Pour l’adaptation d’Ajax, Mouawad s’est attelé à l’écriture en s’inspirant bien évidemment de Sophocle et Homère, mais en injectant également des réflexions et souvenirs personnels. Des allusions aux origines libanaises de l’auteur sont par exemple très présentes, comme lorsqu’une pile de journaux s’exprime (on l’a compris, il ne s’agit pas du seul outil de communication qui parle sur scène) avec un accent libanais ou lorsque les images d’un attentat défilent sur l’écran au fond de scène. De plus, il n’hésite pas à se mettre lui-même en scène par projection vidéo, notamment à travers un passage où il incarne avec un réalisme dérangeant un chien en colère, ou à travers une prise de vue de son bureau et des objets qui s’y trouvent, tels que le texte imprimé d’Ajax (celui dont il est l’auteur) ou encore un album du groupe Noir Désir, qui rappelle la controverse liée au volet Des Femmes auquel Bertrand Cantat avait participé. Nous est alors révélé un espace qui n’est pas scénique, mais qui s’apparenterait à celui des coulisses.

Cette évocation du hors-scène peut aussi être perçue dans Œdipe Roi, mais à un niveau différent. Dans un espace où le décor n’est pas vraiment défini ? si l’on met de côté l’immense toile grisâtre qui se défait au fur et à mesure que l’intrigue évolue ? la plupart des personnages (les deux membres du Chœur inclus) ne sortent pas de scène une fois leur discours terminé. Au contraire, ils errent sur le plateau et se déplacent au ralenti, muets et inexpressifs, comme s’ils attendaient leur tour de parole pour se réanimer. Le hors-scène devient alors visible et rend le public témoin d’un événement qui devrait être uniquement rapporté: le suicide de Jocaste. La corde qui serre son cou et la tue, signe d’un destin auquel on ne peut échapper, la suivait depuis le début de la pièce.

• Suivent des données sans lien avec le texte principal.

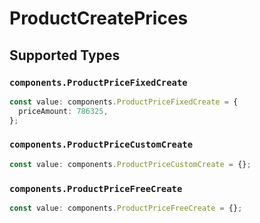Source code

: # ProductCreatePrices


## Supported Types

### `components.ProductPriceFixedCreate`

```typescript
const value: components.ProductPriceFixedCreate = {
  priceAmount: 786325,
};
```

### `components.ProductPriceCustomCreate`

```typescript
const value: components.ProductPriceCustomCreate = {};
```

### `components.ProductPriceFreeCreate`

```typescript
const value: components.ProductPriceFreeCreate = {};
```


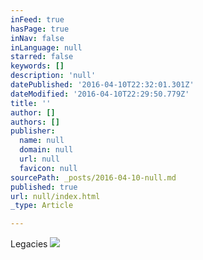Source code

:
 ```yaml
---
inFeed: true
hasPage: true
inNav: false
inLanguage: null
starred: false
keywords: []
description: 'null'
datePublished: '2016-04-10T22:32:01.301Z'
dateModified: '2016-04-10T22:29:50.779Z'
title: ''
author: []
authors: []
publisher:
  name: null
  domain: null
  url: null
  favicon: null
sourcePath: _posts/2016-04-10-null.md
published: true
url: null/index.html
_type: Article

---
```

Legacies ![](https://the-grid-user-content.s3-us-west-2.amazonaws.com/fbd43bf2-4536-4cc5-886b-c4a4fad28e15.jpg)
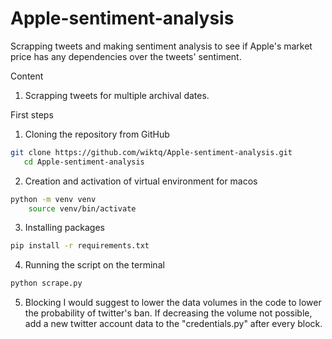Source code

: # Apple-sentiment-analysis
Scrapping tweets and making sentiment analysis to see if Apple's market price has any dependencies over the tweets' sentiment.

Content
1) Scrapping tweets for multiple archival dates.


First steps
1. Cloning the repository from GitHub
```bash
git clone https://github.com/wiktq/Apple-sentiment-analysis.git
   cd Apple-sentiment-analysis
```
2. Creation and activation of virtual environment for macos
```bash
python -m venv venv
    source venv/bin/activate
```
3. Installing packages
```bash
pip install -r requirements.txt
```
4. Running the script on the terminal 
```bash
python scrape.py
```
5. Blocking
I would suggest to lower the data volumes in the code to lower the probability of twitter's ban. If decreasing the volume not possible, add a new twitter account data to the "credentials.py" after every block.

Les spectacles heurtent ainsi tous deux par leur audace et marquent par leur originalité. L’aspect musical, mis en exergue dans ces mises en scène, se traduit par une performance plaisante, mêlant voix rock et chant lyrique avec beaucoup d’harmonie. Un mélange d’ingrédients explosif, qui peut plaire autant que dérouter.